Fabuła ponownie skupia się na rodzinie Ewingów, która walczy pomiędzy sobą o ranczo, na którym John Ross (syn J.R.'a) odnalazł złoża ropy. Scenarzyści zaimponowali zawiłością intryg, która bezapelacyjnie jest godna oryginalnego "Dallas". Prawie wszyscy ciągle knują i spiskują przeciwko sobie, mając swój własny ukryty cel. Wątków jest naprawdę sporo i większość owiana jest intrygującą tajemnicą. Całość naturalnie powiązana jest z ranczem Ewingów i samą rodziną. W pierwszych dwóch odcinkach zaserwowano nam kilka niezłych zwrotów akcji. Tak naprawdę najlepiej nie wierzyć w żadne słowo, gdyż za chwilę może okazać się, że jest zupełnie inaczej niż myśleliśmy, a po kolejnych paru minutach ponownie będziemy musieli weryfikować nasze przypuszczenia. Brak przewidywalności jest na pewno zaletą "Dallas", a zawiłość intrygi może w kolejnych odcinkach, jeśli zostanie dobrze poprowadzona, dać nam sporo zabawy.
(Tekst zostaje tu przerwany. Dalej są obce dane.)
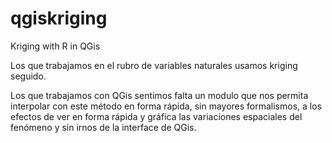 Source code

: # qgiskriging
Kriging with R in QGis 

Los que trabajamos en el rubro de variables naturales usamos kriging seguido.

Los que trabajamos con QGis sentimos falta un modulo que nos permita interpolar con este método en forma rápida, sin mayores formalismos, a los efectos de ver en forma rápida y gráfica las variaciones espaciales del fenómeno y sin irnos de la interface de QGis.
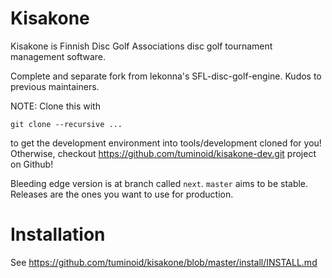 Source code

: Kisakone
========

Kisakone is Finnish Disc Golf Associations disc golf tournament management software.

Complete and separate fork from lekonna's SFL-disc-golf-engine. Kudos to previous maintainers.

NOTE: Clone this with

    git clone --recursive ...

to get the development environment into tools/development cloned for you! Otherwise, checkout https://github.com/tuminoid/kisakone-dev.git project on Github!

Bleeding edge version is at branch called `next`. `master` aims to be stable.
Releases are the ones you want to use for production.


Installation
============

See https://github.com/tuminoid/kisakone/blob/master/install/INSTALL.md

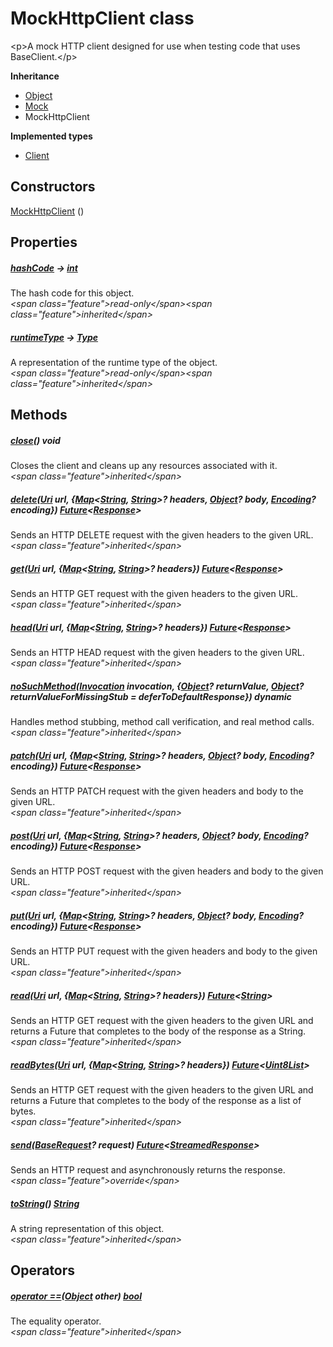 


# MockHttpClient class









\<p\>A mock HTTP client designed for use when testing code that uses BaseClient.\</p\>



**Inheritance**

- [Object](https:api.flutter.dev/flutter/dart-core/Object-class.html)
- [Mock](https:pub.dev/documentation/mockito/5.4.0/mockito/Mock-class.html)
- MockHttpClient

**Implemented types**

- [Client](https:pub.dev/documentation/http/0.13.6/http/Client-class.html)







## Constructors

[MockHttpClient](../services_graphql_config/MockHttpClient/MockHttpClient.md) ()

   


## Properties

##### [hashCode](https:pub.dev/documentation/mockito/5.4.0/mockito/Mock/hashCode.html) &#8594; [int](https:api.flutter.dev/flutter/dart-core/int-class.html)



The hash code for this object.  
_\<span class="feature"\>read-only\</span\>\<span class="feature"\>inherited\</span\>_



##### [runtimeType](https:api.flutter.dev/flutter/dart-core/Object/runtimeType.html) &#8594; [Type](https:api.flutter.dev/flutter/dart-core/Type-class.html)



A representation of the runtime type of the object.  
_\<span class="feature"\>read-only\</span\>\<span class="feature"\>inherited\</span\>_





## Methods

##### [close](https:pub.dev/documentation/http/0.13.6/http/Client/close.html)() void



Closes the client and cleans up any resources associated with it.  
_\<span class="feature"\>inherited\</span\>_



##### [delete](https:pub.dev/documentation/http/0.13.6/http/Client/delete.html)([Uri](https:api.flutter.dev/flutter/dart-core/Uri-class.html) url, \{[Map](https:api.flutter.dev/flutter/dart-core/Map-class.html)&lt;[String](https:api.flutter.dev/flutter/dart-core/String-class.html), [String](https:api.flutter.dev/flutter/dart-core/String-class.html)\>? headers, [Object](https:api.flutter.dev/flutter/dart-core/Object-class.html)? body, [Encoding](https:api.flutter.dev/flutter/dart-convert/Encoding-class.html)? encoding\}) [Future](https:api.flutter.dev/flutter/dart-async/Future-class.html)&lt;[Response](https:pub.dev/documentation/http/0.13.6/http/Response-class.html)\>



Sends an HTTP DELETE request with the given headers to the given URL.  
_\<span class="feature"\>inherited\</span\>_



##### [get](https:pub.dev/documentation/http/0.13.6/http/Client/get.html)([Uri](https:api.flutter.dev/flutter/dart-core/Uri-class.html) url, \{[Map](https:api.flutter.dev/flutter/dart-core/Map-class.html)&lt;[String](https:api.flutter.dev/flutter/dart-core/String-class.html), [String](https:api.flutter.dev/flutter/dart-core/String-class.html)\>? headers\}) [Future](https:api.flutter.dev/flutter/dart-async/Future-class.html)&lt;[Response](https:pub.dev/documentation/http/0.13.6/http/Response-class.html)\>



Sends an HTTP GET request with the given headers to the given URL.  
_\<span class="feature"\>inherited\</span\>_



##### [head](https:pub.dev/documentation/http/0.13.6/http/Client/head.html)([Uri](https:api.flutter.dev/flutter/dart-core/Uri-class.html) url, \{[Map](https:api.flutter.dev/flutter/dart-core/Map-class.html)&lt;[String](https:api.flutter.dev/flutter/dart-core/String-class.html), [String](https:api.flutter.dev/flutter/dart-core/String-class.html)\>? headers\}) [Future](https:api.flutter.dev/flutter/dart-async/Future-class.html)&lt;[Response](https:pub.dev/documentation/http/0.13.6/http/Response-class.html)\>



Sends an HTTP HEAD request with the given headers to the given URL.  
_\<span class="feature"\>inherited\</span\>_



##### [noSuchMethod](https:pub.dev/documentation/mockito/5.4.0/mockito/Mock/noSuchMethod.html)([Invocation](https:api.flutter.dev/flutter/dart-core/Invocation-class.html) invocation, \{[Object](https:api.flutter.dev/flutter/dart-core/Object-class.html)? returnValue, [Object](https:api.flutter.dev/flutter/dart-core/Object-class.html)? returnValueForMissingStub = deferToDefaultResponse\}) dynamic



Handles method stubbing, method call verification, and real method calls.  
_\<span class="feature"\>inherited\</span\>_



##### [patch](https:pub.dev/documentation/http/0.13.6/http/Client/patch.html)([Uri](https:api.flutter.dev/flutter/dart-core/Uri-class.html) url, \{[Map](https:api.flutter.dev/flutter/dart-core/Map-class.html)&lt;[String](https:api.flutter.dev/flutter/dart-core/String-class.html), [String](https:api.flutter.dev/flutter/dart-core/String-class.html)\>? headers, [Object](https:api.flutter.dev/flutter/dart-core/Object-class.html)? body, [Encoding](https:api.flutter.dev/flutter/dart-convert/Encoding-class.html)? encoding\}) [Future](https:api.flutter.dev/flutter/dart-async/Future-class.html)&lt;[Response](https:pub.dev/documentation/http/0.13.6/http/Response-class.html)\>



Sends an HTTP PATCH request with the given headers and body to the given
URL.  
_\<span class="feature"\>inherited\</span\>_



##### [post](https:pub.dev/documentation/http/0.13.6/http/Client/post.html)([Uri](https:api.flutter.dev/flutter/dart-core/Uri-class.html) url, \{[Map](https:api.flutter.dev/flutter/dart-core/Map-class.html)&lt;[String](https:api.flutter.dev/flutter/dart-core/String-class.html), [String](https:api.flutter.dev/flutter/dart-core/String-class.html)\>? headers, [Object](https:api.flutter.dev/flutter/dart-core/Object-class.html)? body, [Encoding](https:api.flutter.dev/flutter/dart-convert/Encoding-class.html)? encoding\}) [Future](https:api.flutter.dev/flutter/dart-async/Future-class.html)&lt;[Response](https:pub.dev/documentation/http/0.13.6/http/Response-class.html)\>



Sends an HTTP POST request with the given headers and body to the given
URL.  
_\<span class="feature"\>inherited\</span\>_



##### [put](https:pub.dev/documentation/http/0.13.6/http/Client/put.html)([Uri](https:api.flutter.dev/flutter/dart-core/Uri-class.html) url, \{[Map](https:api.flutter.dev/flutter/dart-core/Map-class.html)&lt;[String](https:api.flutter.dev/flutter/dart-core/String-class.html), [String](https:api.flutter.dev/flutter/dart-core/String-class.html)\>? headers, [Object](https:api.flutter.dev/flutter/dart-core/Object-class.html)? body, [Encoding](https:api.flutter.dev/flutter/dart-convert/Encoding-class.html)? encoding\}) [Future](https:api.flutter.dev/flutter/dart-async/Future-class.html)&lt;[Response](https:pub.dev/documentation/http/0.13.6/http/Response-class.html)\>



Sends an HTTP PUT request with the given headers and body to the given
URL.  
_\<span class="feature"\>inherited\</span\>_



##### [read](https:pub.dev/documentation/http/0.13.6/http/Client/read.html)([Uri](https:api.flutter.dev/flutter/dart-core/Uri-class.html) url, \{[Map](https:api.flutter.dev/flutter/dart-core/Map-class.html)&lt;[String](https:api.flutter.dev/flutter/dart-core/String-class.html), [String](https:api.flutter.dev/flutter/dart-core/String-class.html)\>? headers\}) [Future](https:api.flutter.dev/flutter/dart-async/Future-class.html)&lt;[String](https:api.flutter.dev/flutter/dart-core/String-class.html)\>



Sends an HTTP GET request with the given headers to the given URL and
returns a Future that completes to the body of the response as a String.  
_\<span class="feature"\>inherited\</span\>_



##### [readBytes](https:pub.dev/documentation/http/0.13.6/http/Client/readBytes.html)([Uri](https:api.flutter.dev/flutter/dart-core/Uri-class.html) url, \{[Map](https:api.flutter.dev/flutter/dart-core/Map-class.html)&lt;[String](https:api.flutter.dev/flutter/dart-core/String-class.html), [String](https:api.flutter.dev/flutter/dart-core/String-class.html)\>? headers\}) [Future](https:api.flutter.dev/flutter/dart-async/Future-class.html)&lt;[Uint8List](https:api.flutter.dev/flutter/dart-typed_data/Uint8List-class.html)\>



Sends an HTTP GET request with the given headers to the given URL and
returns a Future that completes to the body of the response as a list of
bytes.  
_\<span class="feature"\>inherited\</span\>_



##### [send](../services_graphql_config/MockHttpClient/send.md)([BaseRequest](https:pub.dev/documentation/http/0.13.6/http/BaseRequest-class.html)? request) [Future](https:api.flutter.dev/flutter/dart-async/Future-class.html)&lt;[StreamedResponse](https:pub.dev/documentation/http/0.13.6/http/StreamedResponse-class.html)\>



Sends an HTTP request and asynchronously returns the response.  
_\<span class="feature"\>override\</span\>_



##### [toString](https:pub.dev/documentation/mockito/5.4.0/mockito/Mock/toString.html)() [String](https:api.flutter.dev/flutter/dart-core/String-class.html)



A string representation of this object.  
_\<span class="feature"\>inherited\</span\>_





## Operators

##### [operator ==](https:pub.dev/documentation/mockito/5.4.0/mockito/Mock/operator_equals.html)([Object](https:api.flutter.dev/flutter/dart-core/Object-class.html) other) [bool](https:api.flutter.dev/flutter/dart-core/bool-class.html)



The equality operator.  
_\<span class="feature"\>inherited\</span\>_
[image-browser playlist="601576" suggest=""]

"Dallas" nigdy nie był i nie będzie serialem, który oszałamia aktorskimi kreacjami. Ten element stoi na poziomie przeciętnym, oscylującym na granicy akceptacji, która pozwala nam czerpać przyjemność z fabuły i spisków, nie łapiąc się za głowę z powodu sztuczności bohaterów. Tak też świeża krew wyraźnie została raczej wybrana dzięki fizycznemu wyglądowi niż aktorskim umiejętnościom. Te postacie zostały nakreślone w poprawny sposób. Jordana Brewster, którą chyba każdy kojarzy z serii "Szybcy i wściekli", przez większość odcinków wygląda ładnie, czasem próbuje wykrzesać z siebie trochę emocji, co nawet kończy się nie najgorzej. Naturalnie rywalizacja Johna Rossa z Christopherem jest kontynuacją wielkiej walki Bobby'ego z J.R.'em z oryginału. Charakterami obaj odpowiadają swoim starszym poprzednikom.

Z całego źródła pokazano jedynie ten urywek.